**GOAL OF THE EXERCISE:**
Each line in the records that mentions the word "want" needs to be listed.

*** Opening of DATASET EXTRACT ***

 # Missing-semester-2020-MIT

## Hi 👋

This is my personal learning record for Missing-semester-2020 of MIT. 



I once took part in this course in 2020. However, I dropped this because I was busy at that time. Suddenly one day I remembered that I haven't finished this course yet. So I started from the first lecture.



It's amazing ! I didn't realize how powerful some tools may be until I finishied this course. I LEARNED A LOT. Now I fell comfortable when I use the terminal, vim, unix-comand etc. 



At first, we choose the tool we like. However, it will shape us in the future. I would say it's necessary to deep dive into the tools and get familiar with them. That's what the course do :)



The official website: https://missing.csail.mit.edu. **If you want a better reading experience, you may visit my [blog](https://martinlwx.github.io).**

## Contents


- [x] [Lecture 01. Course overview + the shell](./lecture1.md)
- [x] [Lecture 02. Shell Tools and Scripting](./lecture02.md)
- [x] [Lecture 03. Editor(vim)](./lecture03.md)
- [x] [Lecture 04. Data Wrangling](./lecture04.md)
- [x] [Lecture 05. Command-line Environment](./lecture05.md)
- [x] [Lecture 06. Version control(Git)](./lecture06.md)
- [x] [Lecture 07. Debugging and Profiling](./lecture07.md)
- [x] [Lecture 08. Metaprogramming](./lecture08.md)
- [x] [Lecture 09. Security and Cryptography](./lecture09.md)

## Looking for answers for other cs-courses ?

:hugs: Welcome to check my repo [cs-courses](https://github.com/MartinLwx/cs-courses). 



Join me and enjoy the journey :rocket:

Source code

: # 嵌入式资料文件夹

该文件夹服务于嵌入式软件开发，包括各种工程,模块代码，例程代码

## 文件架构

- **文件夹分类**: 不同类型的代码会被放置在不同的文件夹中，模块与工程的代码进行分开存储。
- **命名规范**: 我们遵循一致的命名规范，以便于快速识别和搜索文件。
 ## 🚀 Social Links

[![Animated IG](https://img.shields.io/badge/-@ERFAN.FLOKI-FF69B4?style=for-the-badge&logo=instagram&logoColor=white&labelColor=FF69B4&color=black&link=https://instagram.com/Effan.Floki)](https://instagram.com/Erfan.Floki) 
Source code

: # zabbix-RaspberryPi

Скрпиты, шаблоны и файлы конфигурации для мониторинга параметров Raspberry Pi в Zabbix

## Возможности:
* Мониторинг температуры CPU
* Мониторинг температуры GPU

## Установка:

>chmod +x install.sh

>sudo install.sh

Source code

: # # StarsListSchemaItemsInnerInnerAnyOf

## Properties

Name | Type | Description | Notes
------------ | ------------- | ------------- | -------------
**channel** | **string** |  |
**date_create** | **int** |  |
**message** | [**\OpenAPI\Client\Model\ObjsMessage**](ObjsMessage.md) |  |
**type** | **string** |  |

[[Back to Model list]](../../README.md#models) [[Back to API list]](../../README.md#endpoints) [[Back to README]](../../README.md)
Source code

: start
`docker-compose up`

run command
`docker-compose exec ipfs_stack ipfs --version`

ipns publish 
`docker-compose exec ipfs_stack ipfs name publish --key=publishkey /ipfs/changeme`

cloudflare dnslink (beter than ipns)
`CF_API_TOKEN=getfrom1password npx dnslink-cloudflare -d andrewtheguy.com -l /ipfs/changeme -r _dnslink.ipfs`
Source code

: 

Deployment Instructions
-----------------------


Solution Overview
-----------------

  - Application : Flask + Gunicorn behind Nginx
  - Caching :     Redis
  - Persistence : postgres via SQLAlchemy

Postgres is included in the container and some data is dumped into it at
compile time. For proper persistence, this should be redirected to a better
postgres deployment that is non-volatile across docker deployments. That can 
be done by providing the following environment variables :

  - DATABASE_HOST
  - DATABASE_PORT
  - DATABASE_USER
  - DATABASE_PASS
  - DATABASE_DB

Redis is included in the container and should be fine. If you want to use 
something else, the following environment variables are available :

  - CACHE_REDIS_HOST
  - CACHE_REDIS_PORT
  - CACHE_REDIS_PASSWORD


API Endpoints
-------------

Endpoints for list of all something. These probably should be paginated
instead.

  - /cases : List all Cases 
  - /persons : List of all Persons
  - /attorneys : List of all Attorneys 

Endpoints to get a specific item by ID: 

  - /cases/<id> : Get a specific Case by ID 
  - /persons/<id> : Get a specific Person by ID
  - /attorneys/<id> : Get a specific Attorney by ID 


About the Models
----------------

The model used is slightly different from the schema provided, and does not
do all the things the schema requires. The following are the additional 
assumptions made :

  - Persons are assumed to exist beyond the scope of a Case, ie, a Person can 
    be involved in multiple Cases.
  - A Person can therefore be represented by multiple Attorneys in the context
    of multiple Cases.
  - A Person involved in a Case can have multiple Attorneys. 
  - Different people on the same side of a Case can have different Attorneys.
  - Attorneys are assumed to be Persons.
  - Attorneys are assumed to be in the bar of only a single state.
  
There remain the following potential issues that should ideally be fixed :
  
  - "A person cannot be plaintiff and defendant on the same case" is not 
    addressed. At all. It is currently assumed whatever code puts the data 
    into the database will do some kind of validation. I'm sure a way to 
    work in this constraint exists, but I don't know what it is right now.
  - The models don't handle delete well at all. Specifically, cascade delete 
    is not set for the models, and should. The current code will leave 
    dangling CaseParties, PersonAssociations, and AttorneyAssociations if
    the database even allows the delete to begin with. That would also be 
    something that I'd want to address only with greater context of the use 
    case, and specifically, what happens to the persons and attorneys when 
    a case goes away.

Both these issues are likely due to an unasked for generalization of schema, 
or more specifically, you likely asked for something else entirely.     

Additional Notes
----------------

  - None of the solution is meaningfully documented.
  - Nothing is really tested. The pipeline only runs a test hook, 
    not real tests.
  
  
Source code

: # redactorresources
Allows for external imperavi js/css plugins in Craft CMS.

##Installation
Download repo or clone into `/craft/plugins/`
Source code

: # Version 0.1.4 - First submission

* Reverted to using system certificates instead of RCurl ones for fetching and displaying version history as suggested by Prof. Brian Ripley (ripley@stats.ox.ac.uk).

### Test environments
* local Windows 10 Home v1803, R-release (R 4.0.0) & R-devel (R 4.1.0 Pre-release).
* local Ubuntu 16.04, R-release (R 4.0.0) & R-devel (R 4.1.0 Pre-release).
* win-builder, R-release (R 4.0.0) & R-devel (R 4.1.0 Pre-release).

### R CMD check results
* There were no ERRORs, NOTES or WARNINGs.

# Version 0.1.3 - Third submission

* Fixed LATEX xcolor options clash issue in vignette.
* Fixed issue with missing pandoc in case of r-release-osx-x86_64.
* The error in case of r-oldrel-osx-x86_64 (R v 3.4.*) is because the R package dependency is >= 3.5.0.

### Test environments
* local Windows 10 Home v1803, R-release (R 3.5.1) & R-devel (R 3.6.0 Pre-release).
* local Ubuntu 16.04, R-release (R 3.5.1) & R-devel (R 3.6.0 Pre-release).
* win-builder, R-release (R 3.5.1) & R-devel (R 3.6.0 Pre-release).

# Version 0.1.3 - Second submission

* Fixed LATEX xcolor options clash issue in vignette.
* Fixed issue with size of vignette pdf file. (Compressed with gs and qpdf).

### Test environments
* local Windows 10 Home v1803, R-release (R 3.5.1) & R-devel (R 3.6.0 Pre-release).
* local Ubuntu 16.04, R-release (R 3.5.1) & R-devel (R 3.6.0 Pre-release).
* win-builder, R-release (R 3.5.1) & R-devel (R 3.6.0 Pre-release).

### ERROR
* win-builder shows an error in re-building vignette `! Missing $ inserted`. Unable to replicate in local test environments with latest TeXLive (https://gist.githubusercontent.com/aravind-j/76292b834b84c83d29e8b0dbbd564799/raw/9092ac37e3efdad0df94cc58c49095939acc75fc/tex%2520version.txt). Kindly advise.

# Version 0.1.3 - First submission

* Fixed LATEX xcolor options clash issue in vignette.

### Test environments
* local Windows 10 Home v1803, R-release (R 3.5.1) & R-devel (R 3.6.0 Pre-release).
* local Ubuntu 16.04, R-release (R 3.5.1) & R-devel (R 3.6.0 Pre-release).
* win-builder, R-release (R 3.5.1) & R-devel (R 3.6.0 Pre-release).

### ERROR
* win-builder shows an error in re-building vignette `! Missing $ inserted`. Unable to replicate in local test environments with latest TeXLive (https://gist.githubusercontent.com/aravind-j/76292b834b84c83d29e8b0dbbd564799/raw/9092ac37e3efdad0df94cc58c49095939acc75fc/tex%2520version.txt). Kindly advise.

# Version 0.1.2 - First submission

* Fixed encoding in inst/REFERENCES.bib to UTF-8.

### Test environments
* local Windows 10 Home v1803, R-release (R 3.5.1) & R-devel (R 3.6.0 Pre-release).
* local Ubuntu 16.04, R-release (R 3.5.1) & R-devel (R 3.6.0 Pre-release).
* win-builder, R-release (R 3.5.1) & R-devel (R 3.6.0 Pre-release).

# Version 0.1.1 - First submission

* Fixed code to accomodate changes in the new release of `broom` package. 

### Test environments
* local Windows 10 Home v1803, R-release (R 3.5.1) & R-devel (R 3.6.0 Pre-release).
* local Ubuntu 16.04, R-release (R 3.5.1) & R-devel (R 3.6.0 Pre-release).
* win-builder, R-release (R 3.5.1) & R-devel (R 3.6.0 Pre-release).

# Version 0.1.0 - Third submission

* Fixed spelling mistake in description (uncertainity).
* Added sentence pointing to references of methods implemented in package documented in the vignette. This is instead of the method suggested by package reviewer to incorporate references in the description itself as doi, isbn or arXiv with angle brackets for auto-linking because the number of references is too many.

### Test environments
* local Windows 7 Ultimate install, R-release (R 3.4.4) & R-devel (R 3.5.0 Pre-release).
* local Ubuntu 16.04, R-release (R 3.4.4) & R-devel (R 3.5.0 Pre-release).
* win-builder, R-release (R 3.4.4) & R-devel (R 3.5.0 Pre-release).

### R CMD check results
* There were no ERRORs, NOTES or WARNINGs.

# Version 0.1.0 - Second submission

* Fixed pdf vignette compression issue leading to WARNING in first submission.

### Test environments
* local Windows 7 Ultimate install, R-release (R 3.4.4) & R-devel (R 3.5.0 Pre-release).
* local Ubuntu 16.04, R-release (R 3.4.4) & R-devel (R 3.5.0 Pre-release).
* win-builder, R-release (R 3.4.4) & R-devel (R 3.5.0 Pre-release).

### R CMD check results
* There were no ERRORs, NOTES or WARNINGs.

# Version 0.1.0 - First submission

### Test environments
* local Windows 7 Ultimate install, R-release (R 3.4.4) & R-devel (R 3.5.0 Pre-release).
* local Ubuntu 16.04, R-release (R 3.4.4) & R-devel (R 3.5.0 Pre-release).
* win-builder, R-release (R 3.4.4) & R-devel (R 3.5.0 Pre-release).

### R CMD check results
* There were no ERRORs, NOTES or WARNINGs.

*** Close of DATASET EXTRACT ***

**ANSWER BELOW:**
The official website: https://missing.csail.mit.edu. **If you want a better reading experience, you may visit my [blog](https://martinlwx.github.io).**
Redis is included in the container and should be fine. If you want to use 
    something that I'd want to address only with greater context of the use 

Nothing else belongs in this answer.